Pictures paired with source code
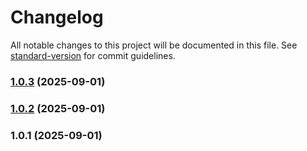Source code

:# Changelog

All notable changes to this project will be documented in this file. See [standard-version](https://github.com/conventional-changelog/standard-version) for commit guidelines.

### [1.0.3](https://github.com/VPNGenie/telegram-core/compare/v1.0.2...v1.0.3) (2025-09-01)

### [1.0.2](https://github.com/VPNGenie/telegram-core/compare/v1.0.1...v1.0.2) (2025-09-01)

### 1.0.1 (2025-09-01)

Try it
From the first record above to the last, output each one exactly and omit the pictures.

Solution to this exercise
Source code

:# Changelog

All notable changes to this project will be documented in this file. See [standard-version](https://github.com/conventional-changelog/standard-version) for commit guidelines.

### [1.0.3](https://github.com/VPNGenie/telegram-core/compare/v1.0.2...v1.0.3) (2025-09-01)

### [1.0.2](https://github.com/VPNGenie/telegram-core/compare/v1.0.1...v1.0.2) (2025-09-01)

### 1.0.1 (2025-09-01)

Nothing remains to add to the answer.